GWPF Lodges ASA Complaint Over False Claims In Offshore Wind Campaign
London, 6 October: The Global Warming Policy Forum (GWPF) has lodged a formal complaint with the Advertising Standards Authority (ASA) concerning the current poster campaign for offshore wind at Westminster tube station.
The campaign was launched by what the media has described as a “coalition of companies and civil society organisations” (including Dong Energy, GE, ScottishPower Renewables, Siemens Gamesa, SSE, Vattenfall, Greenpeace, Marine Conservation Society, and WWF).
The campaign posters claim that "The price paid for electricity from offshore wind farms has fallen by 50% over the last five years.”
This is untrue. In most cases the prices paid for electricity from the UK’s offshore wind fleet have not fallen at all, and though there were small cuts to subsidies for new offshore projects built from 2015 on, this amounted to a reduction of around 5%.
The GWPF’s complaint shows that the campaign is playing fast and loose with the facts. The ads are deliberately misleading MPs and the wider public into thinking that existing wind farms have been cutting their prices.
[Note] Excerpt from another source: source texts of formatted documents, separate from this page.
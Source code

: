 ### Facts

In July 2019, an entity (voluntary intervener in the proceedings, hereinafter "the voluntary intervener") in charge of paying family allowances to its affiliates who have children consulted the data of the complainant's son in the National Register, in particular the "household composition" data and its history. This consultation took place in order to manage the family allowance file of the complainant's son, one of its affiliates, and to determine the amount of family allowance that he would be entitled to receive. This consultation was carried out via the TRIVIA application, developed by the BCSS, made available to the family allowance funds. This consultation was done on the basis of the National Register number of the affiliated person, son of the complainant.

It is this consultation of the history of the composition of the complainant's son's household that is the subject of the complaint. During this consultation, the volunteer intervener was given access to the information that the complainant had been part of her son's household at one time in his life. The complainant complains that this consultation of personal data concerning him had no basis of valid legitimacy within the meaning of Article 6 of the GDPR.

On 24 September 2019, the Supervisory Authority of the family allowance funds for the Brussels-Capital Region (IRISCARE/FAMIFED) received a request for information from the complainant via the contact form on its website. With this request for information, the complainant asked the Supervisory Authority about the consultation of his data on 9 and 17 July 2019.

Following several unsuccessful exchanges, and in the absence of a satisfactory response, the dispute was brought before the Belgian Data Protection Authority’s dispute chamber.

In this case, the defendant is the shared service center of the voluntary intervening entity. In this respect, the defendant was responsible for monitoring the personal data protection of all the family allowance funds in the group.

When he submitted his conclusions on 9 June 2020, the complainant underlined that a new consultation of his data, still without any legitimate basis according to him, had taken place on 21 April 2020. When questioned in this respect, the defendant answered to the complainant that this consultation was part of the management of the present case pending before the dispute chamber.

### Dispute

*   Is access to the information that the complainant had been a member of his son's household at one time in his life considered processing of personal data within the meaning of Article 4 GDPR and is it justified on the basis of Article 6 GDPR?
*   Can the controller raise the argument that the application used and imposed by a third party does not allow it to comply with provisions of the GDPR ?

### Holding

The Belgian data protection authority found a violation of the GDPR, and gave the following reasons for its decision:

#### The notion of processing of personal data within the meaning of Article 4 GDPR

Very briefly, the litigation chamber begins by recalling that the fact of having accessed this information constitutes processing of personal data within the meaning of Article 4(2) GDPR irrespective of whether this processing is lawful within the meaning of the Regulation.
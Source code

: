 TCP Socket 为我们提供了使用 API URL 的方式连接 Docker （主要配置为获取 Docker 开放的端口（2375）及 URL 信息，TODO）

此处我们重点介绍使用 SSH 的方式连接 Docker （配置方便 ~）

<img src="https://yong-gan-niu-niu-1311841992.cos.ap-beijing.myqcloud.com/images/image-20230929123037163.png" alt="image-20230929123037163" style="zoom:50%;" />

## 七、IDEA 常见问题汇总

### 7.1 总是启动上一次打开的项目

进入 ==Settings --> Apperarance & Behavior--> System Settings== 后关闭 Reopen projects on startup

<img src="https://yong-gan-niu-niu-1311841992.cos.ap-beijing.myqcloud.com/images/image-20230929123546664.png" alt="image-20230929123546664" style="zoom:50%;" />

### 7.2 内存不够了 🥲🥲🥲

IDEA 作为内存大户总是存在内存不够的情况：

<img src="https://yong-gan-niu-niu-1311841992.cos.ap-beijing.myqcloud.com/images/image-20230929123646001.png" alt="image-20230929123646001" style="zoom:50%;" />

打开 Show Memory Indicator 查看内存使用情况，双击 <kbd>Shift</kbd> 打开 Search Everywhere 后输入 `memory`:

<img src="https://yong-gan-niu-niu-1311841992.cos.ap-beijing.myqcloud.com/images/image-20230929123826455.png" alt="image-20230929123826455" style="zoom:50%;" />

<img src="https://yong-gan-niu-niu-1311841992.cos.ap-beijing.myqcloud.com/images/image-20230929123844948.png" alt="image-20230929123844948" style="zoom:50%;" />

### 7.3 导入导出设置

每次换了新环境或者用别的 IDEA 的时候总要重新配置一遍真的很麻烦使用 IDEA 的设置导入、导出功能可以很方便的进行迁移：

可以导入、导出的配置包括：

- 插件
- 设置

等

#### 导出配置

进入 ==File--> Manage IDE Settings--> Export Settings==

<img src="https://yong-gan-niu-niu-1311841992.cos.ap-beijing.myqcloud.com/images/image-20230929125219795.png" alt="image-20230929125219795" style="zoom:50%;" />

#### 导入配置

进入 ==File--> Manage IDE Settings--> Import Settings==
In fact, the allegedly lower prices are only related to auction bids in so-called Contracts for Difference which apply to tentative future wind projects that will not start generating until 2021/2022 and may in fact never be built -- or never generate at these low prices.
As a recent study has shown, the capital costs of new offshore wind do not appear to be falling and may even be rising as they move into deeper waters. The CfD bids made are just investor speculations on future policy changes.
Dr Peiser, the director of the GWPF, said:
“The claims in the Westminster offshore wind campaign are some of the most blatant distortions of the truth that I have seen in pro-wind advertising. The most that can be said is that the industry hopes it may be able to cut its costs and prices by 2022. I hope so too, but it is highly unlikely.”
Dr Peiser added:
“This campaign is deliberately aimed at MPs, peers and other decision makers. The wind industry and green campaigners owe them a public apology. This is a shameful piece of spin."